* **WHAT THE EXERCISE ASKS**: Report each line of the data that includes the word "mathbf".
_ _ _ _ _ _ _
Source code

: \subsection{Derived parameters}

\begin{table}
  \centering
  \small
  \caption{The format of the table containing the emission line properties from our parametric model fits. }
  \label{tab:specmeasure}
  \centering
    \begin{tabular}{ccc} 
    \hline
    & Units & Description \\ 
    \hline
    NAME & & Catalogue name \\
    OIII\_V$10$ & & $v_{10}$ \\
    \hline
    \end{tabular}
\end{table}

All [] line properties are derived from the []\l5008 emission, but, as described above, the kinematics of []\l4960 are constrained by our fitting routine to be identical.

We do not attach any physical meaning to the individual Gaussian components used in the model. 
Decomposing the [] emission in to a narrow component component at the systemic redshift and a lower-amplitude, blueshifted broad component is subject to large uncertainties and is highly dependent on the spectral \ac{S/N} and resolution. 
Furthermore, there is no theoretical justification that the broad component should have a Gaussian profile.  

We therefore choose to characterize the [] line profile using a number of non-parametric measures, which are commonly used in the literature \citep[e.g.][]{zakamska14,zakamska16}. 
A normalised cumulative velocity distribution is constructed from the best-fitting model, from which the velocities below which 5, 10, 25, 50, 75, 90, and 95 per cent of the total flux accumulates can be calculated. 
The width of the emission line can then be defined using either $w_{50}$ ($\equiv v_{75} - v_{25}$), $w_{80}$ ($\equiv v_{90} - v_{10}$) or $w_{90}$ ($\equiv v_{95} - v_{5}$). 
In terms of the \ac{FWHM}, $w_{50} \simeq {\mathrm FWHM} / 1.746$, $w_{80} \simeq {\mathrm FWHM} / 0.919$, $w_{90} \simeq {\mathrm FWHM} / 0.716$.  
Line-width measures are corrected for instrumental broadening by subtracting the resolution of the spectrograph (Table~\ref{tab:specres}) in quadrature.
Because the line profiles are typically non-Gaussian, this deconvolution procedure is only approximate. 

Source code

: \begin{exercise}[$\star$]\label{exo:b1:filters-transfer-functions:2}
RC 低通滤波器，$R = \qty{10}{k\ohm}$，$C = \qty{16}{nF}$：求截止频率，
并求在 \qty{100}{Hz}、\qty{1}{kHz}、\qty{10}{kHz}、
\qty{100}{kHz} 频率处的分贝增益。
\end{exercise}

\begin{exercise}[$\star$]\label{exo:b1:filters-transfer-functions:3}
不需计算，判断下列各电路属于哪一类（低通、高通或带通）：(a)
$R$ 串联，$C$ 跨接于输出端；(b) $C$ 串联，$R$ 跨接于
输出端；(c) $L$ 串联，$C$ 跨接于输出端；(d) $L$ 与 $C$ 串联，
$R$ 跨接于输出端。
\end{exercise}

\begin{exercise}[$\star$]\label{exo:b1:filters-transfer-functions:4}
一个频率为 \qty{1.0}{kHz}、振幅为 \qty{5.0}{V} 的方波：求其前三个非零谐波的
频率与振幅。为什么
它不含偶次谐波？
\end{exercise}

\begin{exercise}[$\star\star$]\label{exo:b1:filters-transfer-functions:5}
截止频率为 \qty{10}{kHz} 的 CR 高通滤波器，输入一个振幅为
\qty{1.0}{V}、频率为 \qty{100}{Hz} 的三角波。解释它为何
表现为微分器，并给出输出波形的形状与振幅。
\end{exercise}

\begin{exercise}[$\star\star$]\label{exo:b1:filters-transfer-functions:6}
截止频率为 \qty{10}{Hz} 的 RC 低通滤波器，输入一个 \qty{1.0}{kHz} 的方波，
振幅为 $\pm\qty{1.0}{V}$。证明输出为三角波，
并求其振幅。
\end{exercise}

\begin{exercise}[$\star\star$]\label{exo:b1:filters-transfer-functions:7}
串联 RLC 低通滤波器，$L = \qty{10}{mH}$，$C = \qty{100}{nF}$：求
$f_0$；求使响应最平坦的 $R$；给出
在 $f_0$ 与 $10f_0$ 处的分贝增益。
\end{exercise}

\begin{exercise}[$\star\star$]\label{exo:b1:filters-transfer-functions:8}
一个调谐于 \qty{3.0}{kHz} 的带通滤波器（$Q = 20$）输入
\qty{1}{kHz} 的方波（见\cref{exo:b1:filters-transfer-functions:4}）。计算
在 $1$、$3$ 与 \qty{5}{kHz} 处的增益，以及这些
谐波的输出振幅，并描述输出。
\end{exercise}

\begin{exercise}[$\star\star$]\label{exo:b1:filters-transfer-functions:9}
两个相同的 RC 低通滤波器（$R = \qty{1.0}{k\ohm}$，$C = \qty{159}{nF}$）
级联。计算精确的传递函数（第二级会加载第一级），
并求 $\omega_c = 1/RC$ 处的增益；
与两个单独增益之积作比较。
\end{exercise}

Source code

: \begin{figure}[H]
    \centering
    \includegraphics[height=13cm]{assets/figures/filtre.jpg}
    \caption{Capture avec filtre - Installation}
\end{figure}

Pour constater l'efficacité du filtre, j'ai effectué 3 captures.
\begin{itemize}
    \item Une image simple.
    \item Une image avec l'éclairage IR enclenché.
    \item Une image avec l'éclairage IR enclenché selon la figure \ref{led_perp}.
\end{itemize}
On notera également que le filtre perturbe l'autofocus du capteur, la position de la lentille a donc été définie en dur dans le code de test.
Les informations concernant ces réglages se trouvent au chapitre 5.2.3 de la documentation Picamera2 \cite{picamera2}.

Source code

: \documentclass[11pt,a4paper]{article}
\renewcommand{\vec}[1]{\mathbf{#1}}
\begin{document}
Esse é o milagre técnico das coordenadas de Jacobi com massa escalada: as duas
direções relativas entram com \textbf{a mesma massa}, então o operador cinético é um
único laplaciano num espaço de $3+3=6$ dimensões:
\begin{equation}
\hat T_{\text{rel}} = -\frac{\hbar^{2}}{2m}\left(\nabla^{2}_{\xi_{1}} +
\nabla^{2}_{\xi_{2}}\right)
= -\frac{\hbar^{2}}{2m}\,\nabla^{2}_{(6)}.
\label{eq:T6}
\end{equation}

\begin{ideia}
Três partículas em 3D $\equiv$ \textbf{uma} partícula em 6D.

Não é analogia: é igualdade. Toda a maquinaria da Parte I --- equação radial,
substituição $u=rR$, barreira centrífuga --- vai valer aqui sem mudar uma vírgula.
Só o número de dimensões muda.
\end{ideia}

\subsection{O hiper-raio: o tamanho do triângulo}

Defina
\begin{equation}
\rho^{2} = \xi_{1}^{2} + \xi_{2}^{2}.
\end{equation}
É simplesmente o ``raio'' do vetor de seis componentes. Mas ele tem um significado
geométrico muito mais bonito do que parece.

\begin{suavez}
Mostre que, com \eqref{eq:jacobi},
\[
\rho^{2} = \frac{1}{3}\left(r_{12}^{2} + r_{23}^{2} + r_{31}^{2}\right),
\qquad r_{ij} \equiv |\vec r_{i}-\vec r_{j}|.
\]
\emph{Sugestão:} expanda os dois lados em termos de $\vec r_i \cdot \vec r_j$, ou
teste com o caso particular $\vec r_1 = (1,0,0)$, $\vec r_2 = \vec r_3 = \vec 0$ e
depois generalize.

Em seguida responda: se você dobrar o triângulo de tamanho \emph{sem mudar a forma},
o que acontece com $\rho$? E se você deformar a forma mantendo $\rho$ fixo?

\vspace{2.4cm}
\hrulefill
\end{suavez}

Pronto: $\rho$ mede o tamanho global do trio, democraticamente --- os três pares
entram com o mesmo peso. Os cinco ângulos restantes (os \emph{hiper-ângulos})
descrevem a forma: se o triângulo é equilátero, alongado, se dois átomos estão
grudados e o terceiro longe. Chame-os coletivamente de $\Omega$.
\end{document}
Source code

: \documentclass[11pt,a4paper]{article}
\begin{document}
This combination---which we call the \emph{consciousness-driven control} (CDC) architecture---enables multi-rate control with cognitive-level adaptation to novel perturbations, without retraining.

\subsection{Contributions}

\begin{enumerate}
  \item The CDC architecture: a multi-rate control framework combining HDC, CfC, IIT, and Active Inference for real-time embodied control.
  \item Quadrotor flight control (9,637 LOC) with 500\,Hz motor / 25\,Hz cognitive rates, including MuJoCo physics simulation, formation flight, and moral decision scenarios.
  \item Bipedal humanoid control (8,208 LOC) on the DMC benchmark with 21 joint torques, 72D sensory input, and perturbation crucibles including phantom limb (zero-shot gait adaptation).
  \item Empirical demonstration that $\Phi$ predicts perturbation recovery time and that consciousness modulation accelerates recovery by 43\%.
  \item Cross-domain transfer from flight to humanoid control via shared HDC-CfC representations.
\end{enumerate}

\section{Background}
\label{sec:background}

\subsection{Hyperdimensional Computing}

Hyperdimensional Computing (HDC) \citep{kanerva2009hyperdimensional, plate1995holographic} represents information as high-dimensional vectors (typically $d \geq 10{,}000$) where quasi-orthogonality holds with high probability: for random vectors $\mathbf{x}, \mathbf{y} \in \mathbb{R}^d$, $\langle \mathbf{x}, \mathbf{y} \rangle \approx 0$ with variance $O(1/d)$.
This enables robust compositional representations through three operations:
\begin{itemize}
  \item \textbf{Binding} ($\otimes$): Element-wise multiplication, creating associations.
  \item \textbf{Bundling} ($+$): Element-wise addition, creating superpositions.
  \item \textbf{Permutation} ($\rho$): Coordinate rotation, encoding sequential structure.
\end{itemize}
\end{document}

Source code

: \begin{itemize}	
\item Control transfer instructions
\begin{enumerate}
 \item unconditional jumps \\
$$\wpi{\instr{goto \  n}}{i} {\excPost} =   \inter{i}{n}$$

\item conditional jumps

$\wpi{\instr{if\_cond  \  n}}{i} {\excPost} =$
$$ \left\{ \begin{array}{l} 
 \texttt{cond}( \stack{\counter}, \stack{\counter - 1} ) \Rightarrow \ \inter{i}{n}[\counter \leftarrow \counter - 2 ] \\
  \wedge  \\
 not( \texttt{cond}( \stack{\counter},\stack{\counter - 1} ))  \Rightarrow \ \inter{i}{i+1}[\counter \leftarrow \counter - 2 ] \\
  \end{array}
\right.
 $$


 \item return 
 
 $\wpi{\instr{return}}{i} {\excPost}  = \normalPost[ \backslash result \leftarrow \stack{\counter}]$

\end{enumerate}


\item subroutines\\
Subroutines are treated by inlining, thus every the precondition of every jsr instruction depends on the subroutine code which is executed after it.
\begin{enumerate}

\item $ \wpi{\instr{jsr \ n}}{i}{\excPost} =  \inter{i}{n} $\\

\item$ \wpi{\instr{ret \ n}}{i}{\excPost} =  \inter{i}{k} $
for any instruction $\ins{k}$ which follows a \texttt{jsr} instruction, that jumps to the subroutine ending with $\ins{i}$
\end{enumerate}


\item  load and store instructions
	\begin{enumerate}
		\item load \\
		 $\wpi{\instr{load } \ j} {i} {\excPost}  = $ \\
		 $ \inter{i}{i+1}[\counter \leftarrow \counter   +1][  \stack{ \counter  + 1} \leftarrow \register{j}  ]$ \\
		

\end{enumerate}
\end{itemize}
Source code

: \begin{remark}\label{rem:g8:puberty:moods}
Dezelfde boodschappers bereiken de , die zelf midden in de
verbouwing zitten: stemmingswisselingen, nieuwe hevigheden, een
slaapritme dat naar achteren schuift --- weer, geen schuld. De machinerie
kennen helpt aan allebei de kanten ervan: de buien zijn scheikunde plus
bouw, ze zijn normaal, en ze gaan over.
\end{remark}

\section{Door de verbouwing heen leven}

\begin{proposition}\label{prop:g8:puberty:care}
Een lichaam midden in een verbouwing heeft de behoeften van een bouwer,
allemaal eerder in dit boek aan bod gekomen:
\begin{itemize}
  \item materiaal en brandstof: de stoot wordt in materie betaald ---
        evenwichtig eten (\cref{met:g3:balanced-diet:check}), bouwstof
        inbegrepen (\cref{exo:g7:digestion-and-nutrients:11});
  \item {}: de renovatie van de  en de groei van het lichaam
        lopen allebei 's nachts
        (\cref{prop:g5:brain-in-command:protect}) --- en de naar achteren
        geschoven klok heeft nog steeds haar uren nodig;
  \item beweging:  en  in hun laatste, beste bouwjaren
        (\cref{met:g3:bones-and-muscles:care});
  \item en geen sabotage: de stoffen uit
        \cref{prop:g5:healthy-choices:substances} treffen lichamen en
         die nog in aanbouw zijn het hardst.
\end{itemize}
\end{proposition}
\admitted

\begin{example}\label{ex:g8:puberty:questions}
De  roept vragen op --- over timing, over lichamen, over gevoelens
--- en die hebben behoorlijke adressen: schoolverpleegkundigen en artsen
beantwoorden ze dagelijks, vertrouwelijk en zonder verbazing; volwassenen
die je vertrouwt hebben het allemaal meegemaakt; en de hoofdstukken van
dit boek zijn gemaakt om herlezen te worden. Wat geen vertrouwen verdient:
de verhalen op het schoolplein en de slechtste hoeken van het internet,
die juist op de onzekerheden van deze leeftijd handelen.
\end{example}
_ _ _ _ _ _ _
* **EXERCISE RESPONSE**:
\renewcommand{\vec}[1]{\mathbf{#1}}
Hyperdimensional Computing (HDC) \citep{kanerva2009hyperdimensional, plate1995holographic} represents information as high-dimensional vectors (typically $d \geq 10{,}000$) where quasi-orthogonality holds with high probability: for random vectors $\mathbf{x}, \mathbf{y} \in \mathbb{R}^d$, $\langle \mathbf{x}, \mathbf{y} \rangle \approx 0$ with variance $O(1/d)$.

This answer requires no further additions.